Currently BSkyB has around 3.6 million customers, who pay for the company’s TV, broadband and telephone services
The deal is due to complete by the end of April, subject to regulatory approval. Once it has been signed off, all O2 and BE broadband customers will be switched to BskyB’s all-fibre network.
“The acquisition is significant both for the customers involved who have elected to join a partial LLU service, rather than the fully unbundled options sold by TalkTalk and Sky and for the industry overall, as we now have a new second largest retail broadband provider,” Mr Ferguson told ChannelEye.
“For the industry as a whole the sale of the O2/Be customers means that the last significant partial LLU service (where telephone is left on the WLR platform and only the broadband is ran over the providers own hardware) is vanishing, at least in terms of the consumer retail arena. This means that the vast majority of the unbundled services in the UK actually have both their telephone and broadband service provided over a Sky or TalkTalk MSAN (MSAN being a DSLAM providing multiple services).”
However, he added that the acquisition would also remove the Be retail network “which while has remained small was well loved by its generally loyal customers”.
The company was also the provider that pushed ADSL2+ onto the UK market and also gave the people control over the various parameters of the ADSL2+ service, meaning customers could tweak the performance of their line to be the best in terms of line speed and latency.

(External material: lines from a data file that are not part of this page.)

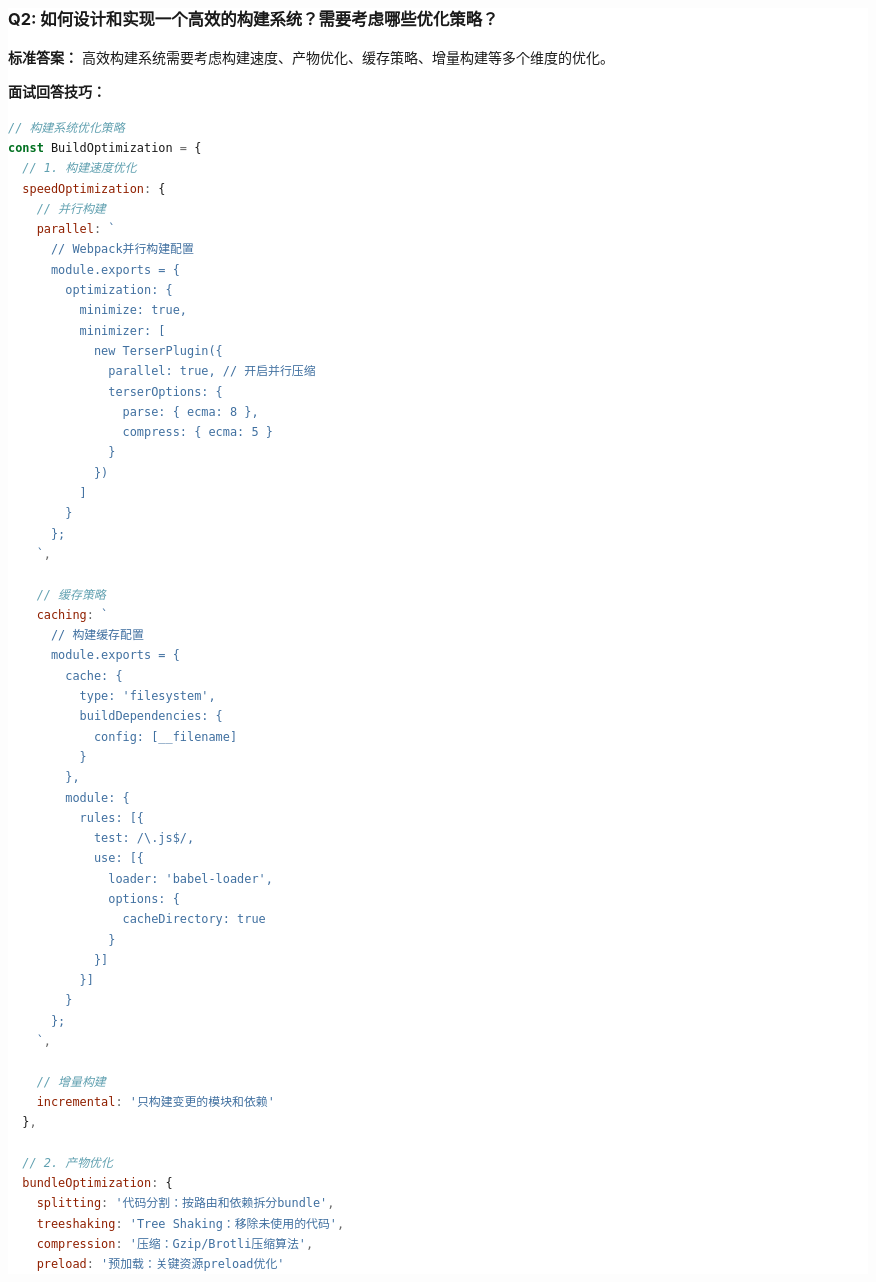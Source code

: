 ### Q2: 如何设计和实现一个高效的构建系统？需要考虑哪些优化策略？

**标准答案：**
高效构建系统需要考虑构建速度、产物优化、缓存策略、增量构建等多个维度的优化。

**面试回答技巧：**
```javascript
// 构建系统优化策略
const BuildOptimization = {
  // 1. 构建速度优化
  speedOptimization: {
    // 并行构建
    parallel: `
      // Webpack并行构建配置
      module.exports = {
        optimization: {
          minimize: true,
          minimizer: [
            new TerserPlugin({
              parallel: true, // 开启并行压缩
              terserOptions: {
                parse: { ecma: 8 },
                compress: { ecma: 5 }
              }
            })
          ]
        }
      };
    `,

    // 缓存策略
    caching: `
      // 构建缓存配置
      module.exports = {
        cache: {
          type: 'filesystem',
          buildDependencies: {
            config: [__filename]
          }
        },
        module: {
          rules: [{
            test: /\.js$/,
            use: [{
              loader: 'babel-loader',
              options: {
                cacheDirectory: true
              }
            }]
          }]
        }
      };
    `,

    // 增量构建
    incremental: '只构建变更的模块和依赖'
  },

  // 2. 产物优化
  bundleOptimization: {
    splitting: '代码分割：按路由和依赖拆分bundle',
    treeshaking: 'Tree Shaking：移除未使用的代码',
    compression: '压缩：Gzip/Brotli压缩算法',
    preload: '预加载：关键资源preload优化'
```
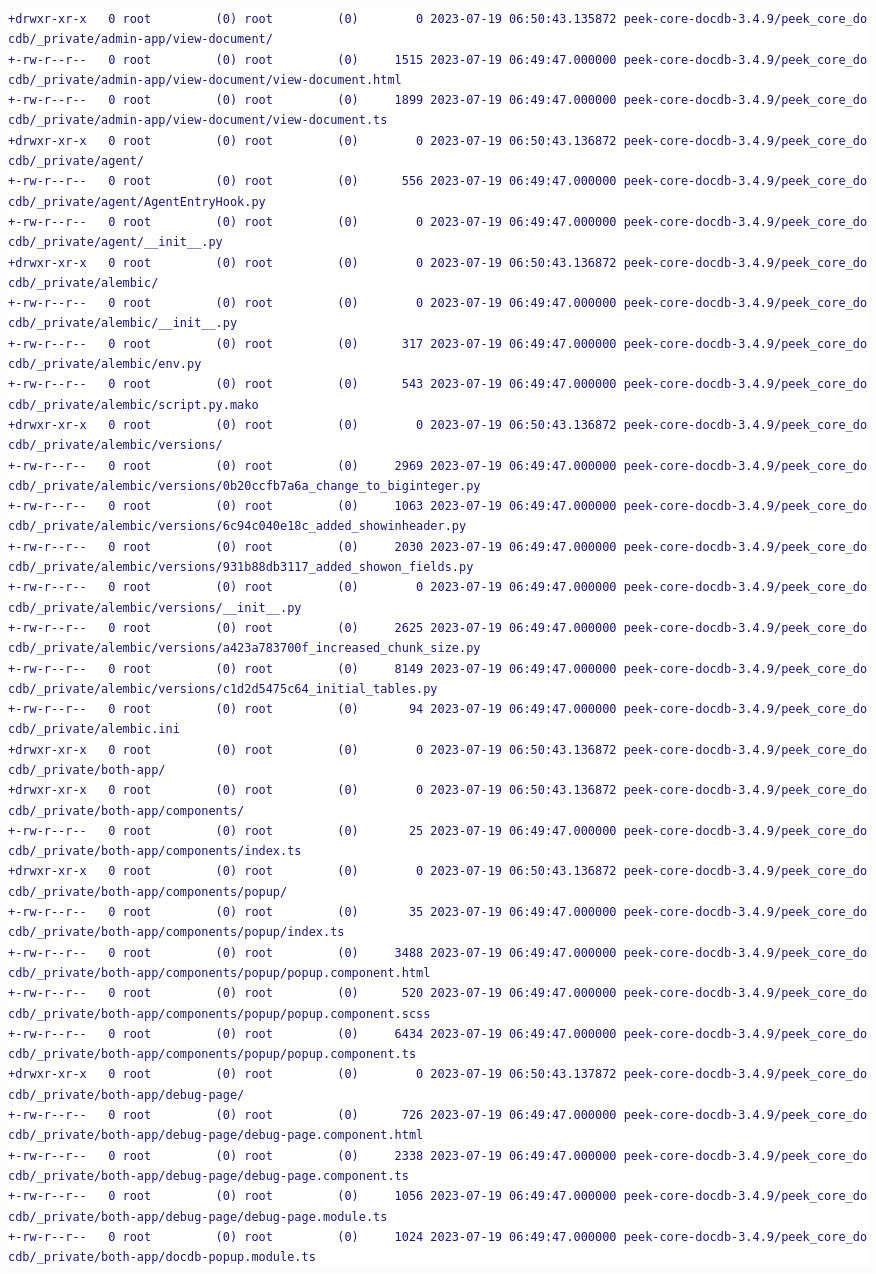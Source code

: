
 ```diff
+drwxr-xr-x   0 root         (0) root         (0)        0 2023-07-19 06:50:43.135872 peek-core-docdb-3.4.9/peek_core_docdb/_private/admin-app/view-document/
+-rw-r--r--   0 root         (0) root         (0)     1515 2023-07-19 06:49:47.000000 peek-core-docdb-3.4.9/peek_core_docdb/_private/admin-app/view-document/view-document.html
+-rw-r--r--   0 root         (0) root         (0)     1899 2023-07-19 06:49:47.000000 peek-core-docdb-3.4.9/peek_core_docdb/_private/admin-app/view-document/view-document.ts
+drwxr-xr-x   0 root         (0) root         (0)        0 2023-07-19 06:50:43.136872 peek-core-docdb-3.4.9/peek_core_docdb/_private/agent/
+-rw-r--r--   0 root         (0) root         (0)      556 2023-07-19 06:49:47.000000 peek-core-docdb-3.4.9/peek_core_docdb/_private/agent/AgentEntryHook.py
+-rw-r--r--   0 root         (0) root         (0)        0 2023-07-19 06:49:47.000000 peek-core-docdb-3.4.9/peek_core_docdb/_private/agent/__init__.py
+drwxr-xr-x   0 root         (0) root         (0)        0 2023-07-19 06:50:43.136872 peek-core-docdb-3.4.9/peek_core_docdb/_private/alembic/
+-rw-r--r--   0 root         (0) root         (0)        0 2023-07-19 06:49:47.000000 peek-core-docdb-3.4.9/peek_core_docdb/_private/alembic/__init__.py
+-rw-r--r--   0 root         (0) root         (0)      317 2023-07-19 06:49:47.000000 peek-core-docdb-3.4.9/peek_core_docdb/_private/alembic/env.py
+-rw-r--r--   0 root         (0) root         (0)      543 2023-07-19 06:49:47.000000 peek-core-docdb-3.4.9/peek_core_docdb/_private/alembic/script.py.mako
+drwxr-xr-x   0 root         (0) root         (0)        0 2023-07-19 06:50:43.136872 peek-core-docdb-3.4.9/peek_core_docdb/_private/alembic/versions/
+-rw-r--r--   0 root         (0) root         (0)     2969 2023-07-19 06:49:47.000000 peek-core-docdb-3.4.9/peek_core_docdb/_private/alembic/versions/0b20ccfb7a6a_change_to_biginteger.py
+-rw-r--r--   0 root         (0) root         (0)     1063 2023-07-19 06:49:47.000000 peek-core-docdb-3.4.9/peek_core_docdb/_private/alembic/versions/6c94c040e18c_added_showinheader.py
+-rw-r--r--   0 root         (0) root         (0)     2030 2023-07-19 06:49:47.000000 peek-core-docdb-3.4.9/peek_core_docdb/_private/alembic/versions/931b88db3117_added_showon_fields.py
+-rw-r--r--   0 root         (0) root         (0)        0 2023-07-19 06:49:47.000000 peek-core-docdb-3.4.9/peek_core_docdb/_private/alembic/versions/__init__.py
+-rw-r--r--   0 root         (0) root         (0)     2625 2023-07-19 06:49:47.000000 peek-core-docdb-3.4.9/peek_core_docdb/_private/alembic/versions/a423a783700f_increased_chunk_size.py
+-rw-r--r--   0 root         (0) root         (0)     8149 2023-07-19 06:49:47.000000 peek-core-docdb-3.4.9/peek_core_docdb/_private/alembic/versions/c1d2d5475c64_initial_tables.py
+-rw-r--r--   0 root         (0) root         (0)       94 2023-07-19 06:49:47.000000 peek-core-docdb-3.4.9/peek_core_docdb/_private/alembic.ini
+drwxr-xr-x   0 root         (0) root         (0)        0 2023-07-19 06:50:43.136872 peek-core-docdb-3.4.9/peek_core_docdb/_private/both-app/
+drwxr-xr-x   0 root         (0) root         (0)        0 2023-07-19 06:50:43.136872 peek-core-docdb-3.4.9/peek_core_docdb/_private/both-app/components/
+-rw-r--r--   0 root         (0) root         (0)       25 2023-07-19 06:49:47.000000 peek-core-docdb-3.4.9/peek_core_docdb/_private/both-app/components/index.ts
+drwxr-xr-x   0 root         (0) root         (0)        0 2023-07-19 06:50:43.136872 peek-core-docdb-3.4.9/peek_core_docdb/_private/both-app/components/popup/
+-rw-r--r--   0 root         (0) root         (0)       35 2023-07-19 06:49:47.000000 peek-core-docdb-3.4.9/peek_core_docdb/_private/both-app/components/popup/index.ts
+-rw-r--r--   0 root         (0) root         (0)     3488 2023-07-19 06:49:47.000000 peek-core-docdb-3.4.9/peek_core_docdb/_private/both-app/components/popup/popup.component.html
+-rw-r--r--   0 root         (0) root         (0)      520 2023-07-19 06:49:47.000000 peek-core-docdb-3.4.9/peek_core_docdb/_private/both-app/components/popup/popup.component.scss
+-rw-r--r--   0 root         (0) root         (0)     6434 2023-07-19 06:49:47.000000 peek-core-docdb-3.4.9/peek_core_docdb/_private/both-app/components/popup/popup.component.ts
+drwxr-xr-x   0 root         (0) root         (0)        0 2023-07-19 06:50:43.137872 peek-core-docdb-3.4.9/peek_core_docdb/_private/both-app/debug-page/
+-rw-r--r--   0 root         (0) root         (0)      726 2023-07-19 06:49:47.000000 peek-core-docdb-3.4.9/peek_core_docdb/_private/both-app/debug-page/debug-page.component.html
+-rw-r--r--   0 root         (0) root         (0)     2338 2023-07-19 06:49:47.000000 peek-core-docdb-3.4.9/peek_core_docdb/_private/both-app/debug-page/debug-page.component.ts
+-rw-r--r--   0 root         (0) root         (0)     1056 2023-07-19 06:49:47.000000 peek-core-docdb-3.4.9/peek_core_docdb/_private/both-app/debug-page/debug-page.module.ts
+-rw-r--r--   0 root         (0) root         (0)     1024 2023-07-19 06:49:47.000000 peek-core-docdb-3.4.9/peek_core_docdb/_private/both-app/docdb-popup.module.ts
```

However, this could be both good and bad news for both smaller providers.
“The Sky LLU platform tends to favour stability at the expense of a small amount of connection speed and latency, this means we are expecting to see a fair number of Be customers migrating to other smaller providers,” Mr Ferguson said.
“In terms of the regulatory position, it means Ofcom is now really regulating just five major players which control 94.4 percent of the retail sector in the UK.
“The problem with this dominance by a handful of major players is that it will be increasingly difficult for the small providers who service the pro-sumer and SME sector to get their voice heard,” he added.